You may experience difficulty focusing on large or small tasks, following conversations, or attending lengthy events.

Memory loss

More substantial than forgetfulness, short-term memory loss in mild neurocognitive disorder can mean forgetting names, places, or important dates.

You might find you don’t remember appointments or don’t recall bumping into an old friend while you were running errands.

Changes in visual perception

Research suggests changes in vision go hand-in-hand with cognitive decline. This may be due to inflammatory processes in the brain that damage cells and nerve pathways.

Blurred vision, diminished vision, or any changes to your normal sight can be better explained by a health professional.

Conversation or language challenges

Mild neurocognitive disorder can impact the areas of the brain related to communication. You may forget words mid-sentence, or find it challenging to think of how to express what you’re thinking or feeling.

The main difference between major and mild neurocognitive disorders is the intensity and severity of the symptoms and how much they interfere with your independence.

When you live with major neurocognitive disorder, you often need help during the day, particularly with complex tasks like paying bills or managing medications. You may also have a hard time remembering important things, like people’s names or even who they are.
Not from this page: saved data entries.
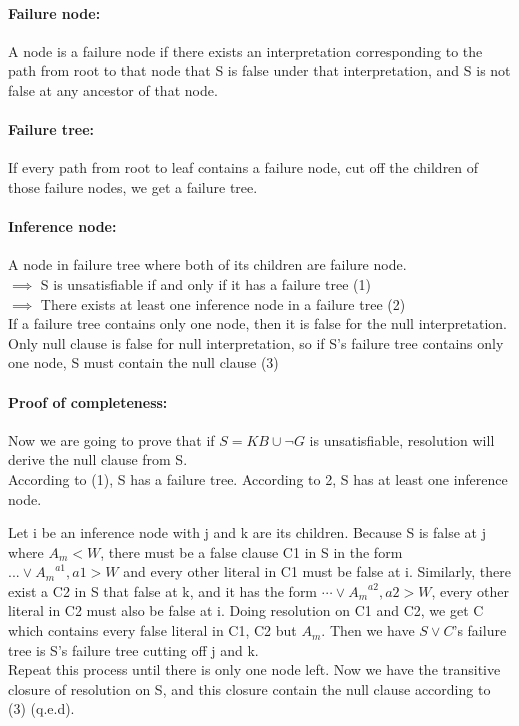 \documentclass[part1.tex]{subfiles}
\begin{document}
\paragraph{Failure node: } A node is a failure node if there exists an interpretation corresponding to
the path from root to that node that S is false under that interpretation, and S is not false at 
any ancestor of that node.\\
\paragraph{Failure tree: } If every path from root to leaf contains a failure node, cut off the children
of those failure nodes, we get a failure tree.\\
\paragraph{Inference node: } A node in failure tree where both of its children are failure node.\\
\(\implies\) S is unsatisfiable if and only if it has a failure tree (1)\\
\(\implies\) There exists at least one inference node in a failure tree (2)\\
If a failure tree contains only one node, then it is false for the null interpretation.
Only null clause is false for null interpretation, so if S's failure tree contains only one node, S
must contain the null clause (3)\\
%
\paragraph{Proof of completeness: } Now we are going to prove that if \(S = KB \cup \neg G\) is 
unsatisfiable, resolution will derive the null clause from S. \\
According to (1), S has a failure tree. According to 2, S has at least one inference node.\\


Let i be an inference node with j and k are its children. Because S is false at j where \(A_m < W\),
there must be a false clause C1 in S in the form \(...\vee {A_{m}}^{a1}, a1 > W\) and every other 
literal in C1 must be false at i. Similarly, there exist a C2 in S that false at k, and it has the form 
\(\cdots\vee {A_{m}}^{a2}, a2 > W\), every other literal in C2 must also be false at i.
Doing resolution on C1 and C2, we get C which contains every false literal in C1, C2 but \(A_{m}\).
Then we have \(S \vee C\)'s failure tree is S's failure tree cutting off j and k.\\
Repeat this process until there is only one node left. Now we have the transitive closure of resolution
on S, and this closure contain the null clause according to (3) (q.e.d).
\\
\end{document}
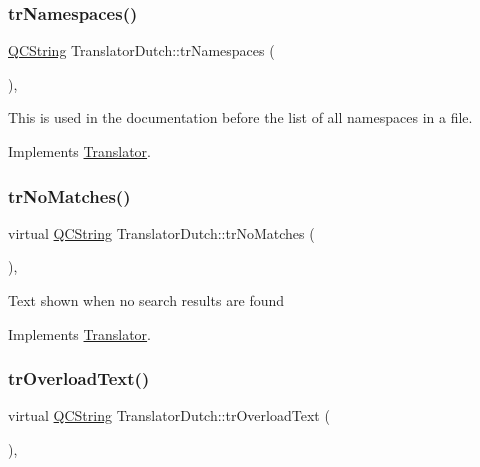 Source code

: \mbox{\label{class_translator_dutch_a7a1f8dcd415994a6f0b6441632a4b0ec}} 
\subsubsection{\texorpdfstring{trNamespaces()}{trNamespaces()}}
{\footnotesize\ttfamily \mbox{\hyperlink{class_q_c_string}{Q\+C\+String}} Translator\+Dutch\+::tr\+Namespaces (\begin{DoxyParamCaption}{ }\end{DoxyParamCaption})\hspace{0.3cm}{\ttfamily [inline]}, {\ttfamily [virtual]}}

This is used in the documentation before the list of all namespaces in a file. 

Implements \mbox{\hyperlink{class_translator}{Translator}}.

\mbox{\label{class_translator_dutch_a6398b14c41888622c97f15957c609141}} 
\subsubsection{\texorpdfstring{trNoMatches()}{trNoMatches()}}
{\footnotesize\ttfamily virtual \mbox{\hyperlink{class_q_c_string}{Q\+C\+String}} Translator\+Dutch\+::tr\+No\+Matches (\begin{DoxyParamCaption}{ }\end{DoxyParamCaption})\hspace{0.3cm}{\ttfamily [inline]}, {\ttfamily [virtual]}}

Text shown when no search results are found 

Implements \mbox{\hyperlink{class_translator}{Translator}}.

\mbox{\label{class_translator_dutch_a996a6c89701df9c58ecaec5afef90d67}} 
\subsubsection{\texorpdfstring{trOverloadText()}{trOverloadText()}}
{\footnotesize\ttfamily virtual \mbox{\hyperlink{class_q_c_string}{Q\+C\+String}} Translator\+Dutch\+::tr\+Overload\+Text (\begin{DoxyParamCaption}{ }\end{DoxyParamCaption})\hspace{0.3cm}{\ttfamily [inline]}, {\ttfamily [virtual]}}

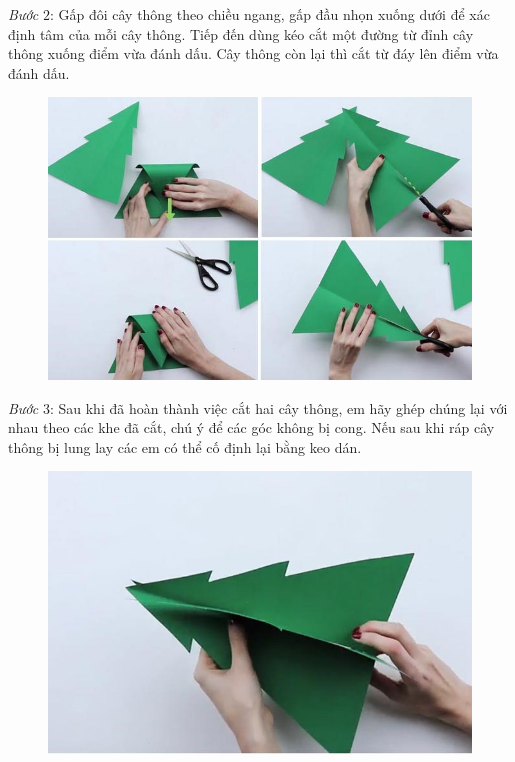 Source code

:\begin{multicols}{2}
\begin{figure}[H]
		\vspace*{-15pt}
	\end{figure}
	\textit{Bước} $2$: Gấp đôi cây thông theo chiều ngang, gấp đầu nhọn xuống dưới để xác định tâm của mỗi cây thông. Tiếp đến dùng kéo cắt một đường từ đỉnh cây thông xuống điểm vừa đánh dấu. Cây thông còn lại thì cắt từ đáy lên điểm vừa đánh dấu.
	\begin{figure}[H]
		\vspace*{-5pt}
		\centering
		\captionsetup{labelformat= empty, justification=centering}
		\includegraphics[width= 1\linewidth]{7}
		\vspace*{-15pt}
	\end{figure}
	\textit{Bước} $3$: Sau khi đã hoàn thành việc cắt hai cây thông, em hãy ghép chúng lại với nhau theo các khe đã cắt, chú ý để các góc không bị cong. Nếu sau khi ráp cây thông bị lung lay các em có thể cố định lại bằng keo dán.
	\begin{figure}[H]
		\vspace*{-5pt}
		\centering
		\captionsetup{labelformat= empty, justification=centering}
		\includegraphics[width= 1\linewidth]{8}

\end{figure}
\end{multicols}
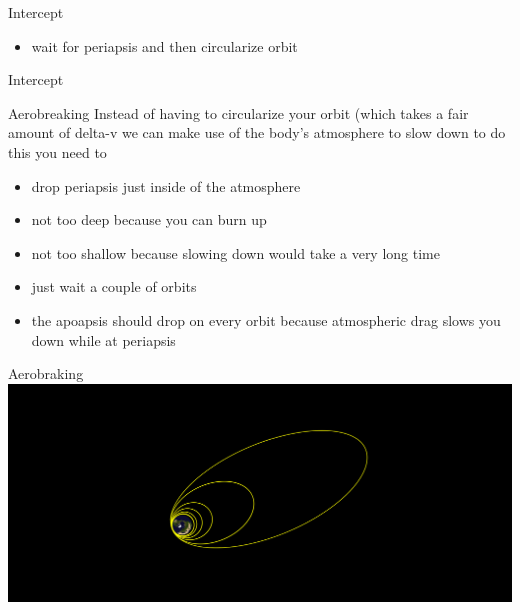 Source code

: {\begin{frame}[t]{Intercept}
\begin{block}{}
\begin{itemize}
            \item wait for periapsis and then circularize orbit
        \end{itemize}
    \end{block}
\end{frame}
\begin{frame}[t]{Intercept}
    \begin{block}{Aerobreaking}
        Instead of having to circularize your orbit (which takes a fair amount of delta-v we can make use of the body's
        atmosphere to slow down to do this you need to
        \begin{itemize}
            \item drop periapsis just inside of the atmosphere
            \item not too deep because you can burn up
            \item not too shallow because slowing down would take a very long time
            \item just wait a couple of orbits
            \item the apoapsis should drop on every orbit because atmospheric drag slows you down while at periapsis
        \end{itemize}
    \end{block}
\end{frame}
}
\begin{frame}[t]{}
    \begin{block}{Aerobraking}
        \includegraphics[width=\textwidth]{images/aerobraking}
    \end{block}
\end{frame}
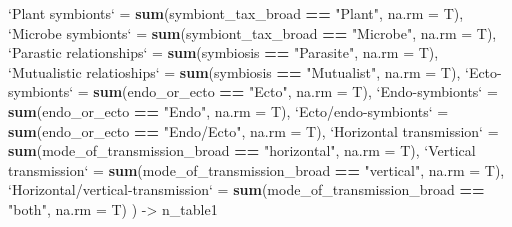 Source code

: \documentclass[
]{article}
\newenvironment{Shaded}{\begin{snugshade}}{\end{snugshade}}
\newcommand{\DataTypeTok}[1]{\textcolor[rgb]{0.13,0.29,0.53}{#1}}
\newcommand{\KeywordTok}[1]{\textcolor[rgb]{0.13,0.29,0.53}{\textbf{#1}}}
\newcommand{\NormalTok}[1]{#1}
\newcommand{\OperatorTok}[1]{\textcolor[rgb]{0.81,0.36,0.00}{\textbf{#1}}}
\newcommand{\StringTok}[1]{\textcolor[rgb]{0.31,0.60,0.02}{#1}}
\begin{document}
\begin{Shaded}
\begin{Highlighting}[]
{{{    \StringTok{`}\DataTypeTok{Plant symbionts}\StringTok{`}\NormalTok{  =}\StringTok{ }\KeywordTok{sum}\NormalTok{(symbiont_tax_broad  }\OperatorTok{==}\StringTok{ "Plant"}\NormalTok{, }\DataTypeTok{na.rm =}\NormalTok{ T),}
    \StringTok{`}\DataTypeTok{Microbe symbionts}\StringTok{`}\NormalTok{ =}\StringTok{ }\KeywordTok{sum}\NormalTok{(symbiont_tax_broad  }\OperatorTok{==}\StringTok{ "Microbe"}\NormalTok{, }\DataTypeTok{na.rm =}\NormalTok{ T),}
    \StringTok{`}\DataTypeTok{Parastic relationships}\StringTok{`}\NormalTok{ =}\StringTok{ }\KeywordTok{sum}\NormalTok{(symbiosis }\OperatorTok{==}\StringTok{ "Parasite"}\NormalTok{, }\DataTypeTok{na.rm =}\NormalTok{ T),}
    \StringTok{`}\DataTypeTok{Mutualistic relatioships}\StringTok{`}\NormalTok{ =}\StringTok{ }\KeywordTok{sum}\NormalTok{(symbiosis }\OperatorTok{==}\StringTok{ "Mutualist"}\NormalTok{, }\DataTypeTok{na.rm =}\NormalTok{ T),}
    \StringTok{`}\DataTypeTok{Ecto-symbionts}\StringTok{`}\NormalTok{ =}\StringTok{ }\KeywordTok{sum}\NormalTok{(endo_or_ecto  }\OperatorTok{==}\StringTok{ "Ecto"}\NormalTok{, }\DataTypeTok{na.rm =}\NormalTok{ T),}
    \StringTok{`}\DataTypeTok{Endo-symbionts}\StringTok{`}\NormalTok{ =}\StringTok{ }\KeywordTok{sum}\NormalTok{(endo_or_ecto }\OperatorTok{==}\StringTok{ "Endo"}\NormalTok{, }\DataTypeTok{na.rm =}\NormalTok{ T),}
    \StringTok{`}\DataTypeTok{Ecto/endo-symbionts}\StringTok{`}\NormalTok{ =}\StringTok{ }\KeywordTok{sum}\NormalTok{(endo_or_ecto }\OperatorTok{==}\StringTok{ "Endo/Ecto"}\NormalTok{, }\DataTypeTok{na.rm =}\NormalTok{ T),}
    \StringTok{`}\DataTypeTok{Horizontal transmission}\StringTok{`}\NormalTok{ =}\StringTok{ }\KeywordTok{sum}\NormalTok{(mode_of_transmission_broad  }\OperatorTok{==}\StringTok{ "horizontal"}\NormalTok{, }\DataTypeTok{na.rm =}\NormalTok{ T),}
    \StringTok{`}\DataTypeTok{Vertical transmission}\StringTok{`}\NormalTok{ =}\StringTok{ }\KeywordTok{sum}\NormalTok{(mode_of_transmission_broad }\OperatorTok{==}\StringTok{ "vertical"}\NormalTok{, }\DataTypeTok{na.rm =}\NormalTok{ T),}
    \StringTok{`}\DataTypeTok{Horizontal/vertical-transmission}\StringTok{`}\NormalTok{ =}\StringTok{ }\KeywordTok{sum}\NormalTok{(mode_of_transmission_broad }\OperatorTok{==}\StringTok{ "both"}\NormalTok{, }\DataTypeTok{na.rm =}\NormalTok{ T)}
\NormalTok{  ) ->}\StringTok{ }\NormalTok{n_table1}

}}}
\end{Highlighting}
\end{Shaded}
\end{document}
What’s the difference between mild neurocognitive disorder and dementia?

Mild neurocognitive disorder isn’t dementia or Alzheimer’s disease.

It’s the “middle ground” where signs of cognitive decline are visible but haven’t yet progressed into an impairing condition.

There can be many causes of mild neurocognitive disorder, and it may never progress beyond modest decline of cognitive functions.

Dementia is an older term for major neurocognitive disorder. It’s used to describe the point where cognitive decline prevents you from performing many activities on your own.

Alzheimer’s disease is a specific form of major neurocognitive disorder, characterized by changes in the brain that worsen over time and impact your cognitive functions.

Was this helpful?

There are currently no medications approved by the Food and Drug Administration (FDA) for treatment of mild neurocognitive disorder.

Certain lifestyle choices, however, have been shown in meta-analysis to be a promising way of slowing down the signs of cognitive decline.

Mild neurocognitive disorder can affect anyone, of any age. It’s often noticed as mild changes in memory, behavior, and decision-making among other cognitive functions.

Mild neurocognitive disorder doesn’t stop you from living an independent life, but it may cause you to invest more effort in time doing everyday activities that felt easier before.

While there’s no medication to treat mild neurocognitive disorder, living an active lifestyle may help prevent further decline.